▶ Assignment: Search for the word "assured" in the entries. Each line that holds it should be copied.

▶ Data supplied:
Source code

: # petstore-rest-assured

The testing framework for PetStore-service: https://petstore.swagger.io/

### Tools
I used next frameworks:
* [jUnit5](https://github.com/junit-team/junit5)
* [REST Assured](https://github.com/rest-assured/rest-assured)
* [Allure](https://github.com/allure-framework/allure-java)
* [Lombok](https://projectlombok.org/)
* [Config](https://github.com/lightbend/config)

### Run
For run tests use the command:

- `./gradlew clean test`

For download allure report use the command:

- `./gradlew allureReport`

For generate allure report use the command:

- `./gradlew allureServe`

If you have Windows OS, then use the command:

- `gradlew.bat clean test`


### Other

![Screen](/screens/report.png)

▶ Solution to this problem:
: # petstore-rest-assured
* [REST Assured](https://github.com/rest-assured/rest-assured)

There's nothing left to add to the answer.